Zurück zum Wahlabend im Rathaus: Zunächst wird Europa ausgezählt. Ein erster Indikator für die nachfolgende Stadtratswahl. Wir starten gut, liegen dann irgendwo bei 10 Prozent und ich bin ein wenig nervös wegen des noch relativ niedrigen Ergebnisses. Doch dieses rutscht mit jedem ausgezählten Wahlkreis nach oben. Die Stimmung wird besser. Am Ende liegen wir bei der Europawahl bei 13,1 Prozent und damit ein Prozent besser als beim letzten Mal. Die erste Freude, vor allem bei der FDP, und die ersten Enttäuschungen, bei der SPD, sind über die Gesichter gezogen. Ein ständiges Gemurmel ist überall zu vernehmen. Erste Parteivertreter geben Interviews andere stehen mit bedrückten Gesichtern zusammen, analysieren die Lage.
Währenddessen trudeln die Ergebnisse für die Stadtratswahlen ein. Ähnlich wie bei der Europawahl starten wir schwach und steigern uns kontinuierlich. Und mit jedem neuen ausgezählten Wahlkreis nimmt die Freude zu, weil feststeht, dass wir unser Ziel, Stimmen dazu zu gewinnen, erreichen werden. Es ist spät geworden. Nach 23 Uhr hat sich das Ergebnis der Stadtratswahl gefestigt. Inzwischen stehen die Grünen bei über 14 Prozent und wir feiern jedes neue Zehntel. Am Ende werden es 14,7 Prozent sein und damit das beste Ergebnis, das die Grünen in Leipzig jemals erreicht haben. Auf der anderen Seite, bei der FDP ist der Jubel ähnlich groß. Die Stimmungslage bei der SPD pendelt zwischen Enttäuschung und Zuversicht. Auch die Stimmung bei der Linken und der CDU ist bestenfalls mit gemischt zu umschreiben. Zufriedenheit sieht anders aus.

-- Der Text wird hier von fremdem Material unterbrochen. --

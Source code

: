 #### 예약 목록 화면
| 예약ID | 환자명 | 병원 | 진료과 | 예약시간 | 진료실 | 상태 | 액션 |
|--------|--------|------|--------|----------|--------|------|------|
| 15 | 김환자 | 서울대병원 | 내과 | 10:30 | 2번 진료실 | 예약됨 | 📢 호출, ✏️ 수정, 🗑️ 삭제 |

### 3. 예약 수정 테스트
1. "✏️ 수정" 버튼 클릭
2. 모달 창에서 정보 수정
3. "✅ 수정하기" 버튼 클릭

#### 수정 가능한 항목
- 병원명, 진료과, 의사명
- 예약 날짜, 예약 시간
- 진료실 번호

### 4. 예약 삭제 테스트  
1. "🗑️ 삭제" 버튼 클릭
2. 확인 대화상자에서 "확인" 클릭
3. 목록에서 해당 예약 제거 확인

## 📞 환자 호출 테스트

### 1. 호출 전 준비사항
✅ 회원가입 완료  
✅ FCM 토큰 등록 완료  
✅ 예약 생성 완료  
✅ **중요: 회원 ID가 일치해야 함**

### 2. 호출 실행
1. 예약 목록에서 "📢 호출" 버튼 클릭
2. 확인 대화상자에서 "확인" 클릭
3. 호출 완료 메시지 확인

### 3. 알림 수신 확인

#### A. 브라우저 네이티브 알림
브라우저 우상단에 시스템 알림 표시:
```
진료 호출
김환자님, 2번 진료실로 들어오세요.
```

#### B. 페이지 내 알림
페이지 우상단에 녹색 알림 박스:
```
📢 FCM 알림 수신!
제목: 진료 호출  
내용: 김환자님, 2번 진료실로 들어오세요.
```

Inzwischen habe ich mit Dresden telefoniert, um zu erfahren, wie dort die Stimmung ist. Auch in der Landeshauptstadt wird gefeiert. Ich bekomme langsam richtig gute Laune und kann meine Freude kaum verbergen. All der Stress in den letzten Jahren, die Anspannung der letzten Wochen, als die Tage selten weniger als 16 Stunden hatten, weicht nun einer Zufriedenheit. Etwas, das man vielleicht als kurzes Glück bezeichnen könnte. Wie ein Sportler haben wir auf ein Ziel hin gearbeitet und feiern nun den Erfolg. Gegen 24 Uhr hat sich das Rathaus merklich geleert und wir sind inzwischen die Ergebnisse in den Wahlbezirken durchgegangen. In Grünau habe ich als Spitzenkandidat das beste Ergebnis seit 1994 für die Grünen geholt, dennoch reicht es nicht für ein Stadtratsmandat. So mischt sich unter die Freude auch wenig Trauer. Am Ende macht sich nach dem Überschwang ein wenig Leere breit. Und so fühle ich mich, als ich das Rathaus verlasse, auf der einen Seite leer und enttäuscht und auf der anderen Seite zufrieden über das exzellente Wahlergebnis.
Aber was heißt das schon, ein gutes Wahlergebnis zu haben? Im Endeffekt geht es doch allen darum, sich für diese Stadt zu engagieren und eigene Vorstellungen in die Tat umzusetzen. Eigentlich ein schönes Schlusswort, doch für uns ist die Nacht noch nicht zu Ende. Ganz in der Nähe des Rathauses suchen wir noch eine Gaststube auf, beraten bei Bier, Wein oder Wasser das Ergebnis, ziehen erste Schlussfolgerungen und stecken neue Ziele. Irgendwann ist alles vorbei und am nächsten Morgen fühlt sich das Erlebte an, als wäre es bereits in unendlich weite Ferne gerückt; gilt der Blick stets nur dem neuen Tag. Und ich habe in der Abwägung zwischen Gesamtergebnis und meinem persönlichen Ergebnis beschlossen, mich zu freuen und die Augen nach vorn zu richten. Um Politik für Grünau zu betreiben, braucht es keine Mandate. Was es braucht, sind engagierte Bürger, die sich einmischen. Und damit werde auch ich weiter für Grünau aktiv sein und arbeiten, genau wie ich es einst im MDR versprochen habe.